▶ What the task requires
In the entries that follow, the first line to write out is the one containing "3. Look into", and the last is the one containing "config list|grep -i". Reproduce that stretch exactly, with nothing before or after it.

═══ Exercise material ═══

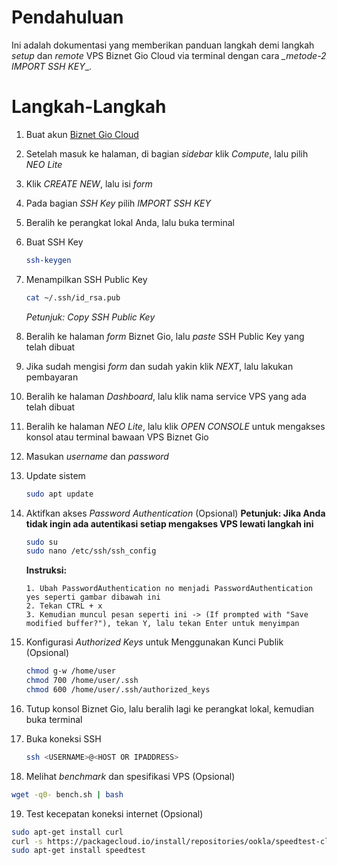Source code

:# Pendahuluan

Ini adalah dokumentasi yang memberikan panduan langkah demi langkah _setup_ dan _remote_ VPS Biznet Gio Cloud via terminal dengan cara _\_metode-2 IMPORT SSH KEY_\_.

# Langkah-Langkah

1.  Buat akun [Biznet Gio Cloud](https://www.biznetgio.com/)
2.  Setelah masuk ke halaman, di bagian _sidebar_ klik _Compute_, lalu pilih _NEO Lite_
3.  Klik _CREATE NEW_, lalu isi _form_
4.  Pada bagian _SSH Key_ pilih _IMPORT SSH KEY_
5.  Beralih ke perangkat lokal Anda, lalu buka terminal
6.  Buat SSH Key

    ```bash
    ssh-keygen
    ```

7.  Menampilkan SSH Public Key

    ```bash
    cat ~/.ssh/id_rsa.pub
    ```

    _Petunjuk: *Copy* SSH Public Key_

8.  Beralih ke halaman _form_ Biznet Gio, lalu _paste_ SSH Public Key yang telah dibuat
9.  Jika sudah mengisi _form_ dan sudah yakin klik _NEXT_, lalu lakukan pembayaran
10. Beralih ke halaman _Dashboard_, lalu klik nama service VPS yang ada telah dibuat
11. Beralih ke halaman _NEO Lite_, lalu klik _OPEN CONSOLE_ untuk mengakses konsol atau terminal bawaan VPS Biznet Gio
12. Masukan _username_ dan _password_
13. Update sistem

    ```bash
    sudo apt update
    ```

14. Aktifkan akses _Password Authentication_ (Opsional)
    **Petunjuk: Jika Anda tidak ingin ada autentikasi setiap mengakses VPS lewati langkah ini**

    ```bash
    sudo su
    sudo nano /etc/ssh/ssh_config
    ```

    **Instruksi:**

        1. Ubah PasswordAuthentication no menjadi PasswordAuthentication yes seperti gambar dibawah ini
        2. Tekan CTRL + x
        3. Kemudian muncul pesan seperti ini -> (If prompted with "Save modified buffer?"), tekan Y, lalu tekan Enter untuk menyimpan

15. Konfigurasi _Authorized Keys_ untuk Menggunakan Kunci Publik (Opsional)

    ```bash
    chmod g-w /home/user
    chmod 700 /home/user/.ssh
    chmod 600 /home/user/.ssh/authorized_keys
    ```

16. Tutup konsol Biznet Gio, lalu beralih lagi ke perangkat lokal, kemudian buka terminal
17. Buka koneksi SSH

    ```bash
    ssh <USERNAME>@<HOST OR IPADDRESS>
    ```

18. Melihat _benchmark_ dan spesifikasi VPS (Opsional)

```bash
wget -q0- bench.sh | bash
```

19. Test kecepatan koneksi internet (Opsional)

```bash
sudo apt-get install curl
curl -s https://packagecloud.io/install/repositories/ookla/speedtest-cli/script.deb.sh | sudo bash
sudo apt-get install speedtest
```
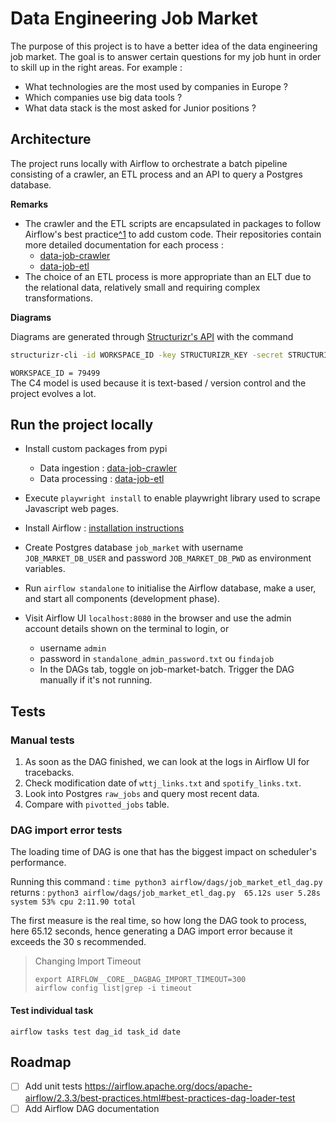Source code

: # Data Engineering Job Market

The purpose of this project is to have a better idea of the data engineering job market. 
The goal is to answer certain questions for my job hunt in order to skill up in the right areas. For example :
- What technologies are the most used by companies in Europe ?
- Which companies use big data tools ?
- What data stack is the most asked for Junior positions ?

## Architecture

The project runs locally with Airflow to orchestrate a batch pipeline consisting of a crawler, an ETL process and an API to query a Postgres database.

**Remarks** <br>
- The crawler and the ETL scripts are encapsulated in packages to follow Airflow's best practice[^1](https://airflow.apache.org/docs/apache-airflow/2.2.0/modules_management.html) to add custom code. Their repositories contain more detailed documentation for each process :
  - [data-job-crawler](https://github.com/FelitaD/data-job-crawler)
  - [data-job-etl](https://github.com/FelitaD/data-job-etl)
- The choice of an ETL process is more appropriate than an ELT due to the relational data, relatively small and requiring complex transformations.

**Diagrams**

Diagrams are generated through [Structurizr's API](https://structurizr.com/workspace/79499/diagrams) with the command
```bash
structurizr-cli -id WORKSPACE_ID -key STRUCTURIZR_KEY -secret STRUCTURIZR_SECRET -workspace WORKSPACE_FILE
```
`WORKSPACE_ID = 79499`<br>
The C4 model is used because it is text-based / version control and the project evolves a lot. 

## Run the project locally

- Install custom packages from pypi
  - Data ingestion : [data-job-crawler](https://pypi.org/project/data-job-crawler/)
  - Data processing : [data-job-etl](https://pypi.org/project/data-job-etl/)
- Execute `playwright install` to enable playwright library used to scrape Javascript web pages.

- Install Airflow : [installation instructions](https://airflow.apache.org/docs/apache-airflow/stable/installation/installing-from-pypi.html)
 
- Create Postgres database `job_market` with username `JOB_MARKET_DB_USER` and password `JOB_MARKET_DB_PWD` as environment variables. 

- Run ```airflow standalone``` to initialise the Airflow database, make a user, and start all components (development phase).<br>
- Visit Airflow UI `localhost:8080` in the browser and use the admin account details shown on the terminal to login, or
  - username `admin` 
  - password in `standalone_admin_password.txt` ou `findajob`
  - In the DAGs tab, toggle on job-market-batch. Trigger the DAG manually if it's not running.

## Tests

### Manual tests

1. As soon as the DAG finished, we can look at the logs in Airflow UI for tracebacks.
2. Check modification date of `wttj_links.txt` and `spotify_links.txt`.
3. Look into Postgres `raw_jobs` and query most recent data.
4. Compare with `pivotted_jobs` table.

### DAG import error tests

The loading time of DAG is one that has the biggest impact on scheduler's performance.

Running this command : `time python3 airflow/dags/job_market_etl_dag.py`
returns : `python3 airflow/dags/job_market_etl_dag.py  65.12s user 5.28s system 53% cpu 2:11.90 total`

The first measure is the real time, so how long the DAG took to process, here 65.12 seconds, hence generating a DAG import error because it exceeds the 30 s recommended.

> Changing Import Timeout
> 
> `export AIRFLOW__CORE__DAGBAG_IMPORT_TIMEOUT=300`<br>
> `airflow config list|grep -i timeout`

#### Test individual task

`airflow tasks test dag_id task_id date`

## Roadmap

- [ ] Add unit tests https://airflow.apache.org/docs/apache-airflow/2.3.3/best-practices.html#best-practices-dag-loader-test
- [ ] Add Airflow DAG documentation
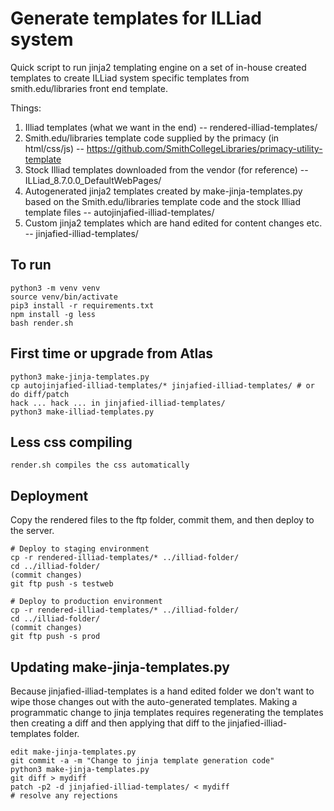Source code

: # Generate templates for ILLiad system

Quick script to run jinja2 templating engine on a set of in-house created templates to create ILLiad system specific templates from smith.edu/libraries front end template.

Things:

1.  Illiad templates (what we want in the end) -- rendered-illiad-templates/
2.  Smith.edu/libraries template code supplied by the primacy (in html/css/js) -- https://github.com/SmithCollegeLibraries/primacy-utility-template
4.  Stock Illiad templates downloaded from the vendor (for reference) -- ILLiad_8.7.0.0_DefaultWebPages/
3.  Autogenerated jinja2 templates created by make-jinja-templates.py based on the Smith.edu/libraries template code and the stock Illiad template files -- autojinjafied-illiad-templates/
4.  Custom jinja2 templates which are hand edited for content changes etc. -- jinjafied-illiad-templates/

## To run
```
python3 -m venv venv
source venv/bin/activate
pip3 install -r requirements.txt
npm install -g less
bash render.sh
```

## First time or upgrade from Atlas
```
python3 make-jinja-templates.py
cp autojinjafied-illiad-templates/* jinjafied-illiad-templates/ # or do diff/patch
hack ... hack ... in jinjafied-illiad-templates/
python3 make-illiad-templates.py
```

## Less css compiling
```
render.sh compiles the css automatically
```

## Deployment
Copy the rendered files to the ftp folder, commit them, and then deploy to the server.
```
# Deploy to staging environment
cp -r rendered-illiad-templates/* ../illiad-folder/
cd ../illiad-folder/
(commit changes)
git ftp push -s testweb

# Deploy to production environment
cp -r rendered-illiad-templates/* ../illiad-folder/
cd ../illiad-folder/
(commit changes)
git ftp push -s prod
```

## Updating make-jinja-templates.py

Because jinjafied-illiad-templates is a hand edited folder we don't want to wipe those changes out with the auto-generated templates. Making a programmatic change to jinja templates requires regenerating the templates then creating a diff and then applying that diff to the jinjafied-illiad-templates folder.

```
edit make-jinja-templates.py
git commit -a -m "Change to jinja template generation code"
python3 make-jinja-templates.py
git diff > mydiff
patch -p2 -d jinjafied-illiad-templates/ < mydiff
# resolve any rejections
```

═══

▶ Expected answer
3. Look into Postgres `raw_jobs` and query most recent data.
4. Compare with `pivotted_jobs` table.

### DAG import error tests

The loading time of DAG is one that has the biggest impact on scheduler's performance.

Running this command : `time python3 airflow/dags/job_market_etl_dag.py`
returns : `python3 airflow/dags/job_market_etl_dag.py  65.12s user 5.28s system 53% cpu 2:11.90 total`

The first measure is the real time, so how long the DAG took to process, here 65.12 seconds, hence generating a DAG import error because it exceeds the 30 s recommended.

> Changing Import Timeout
> 
> `export AIRFLOW__CORE__DAGBAG_IMPORT_TIMEOUT=300`<br>
> `airflow config list|grep -i timeout`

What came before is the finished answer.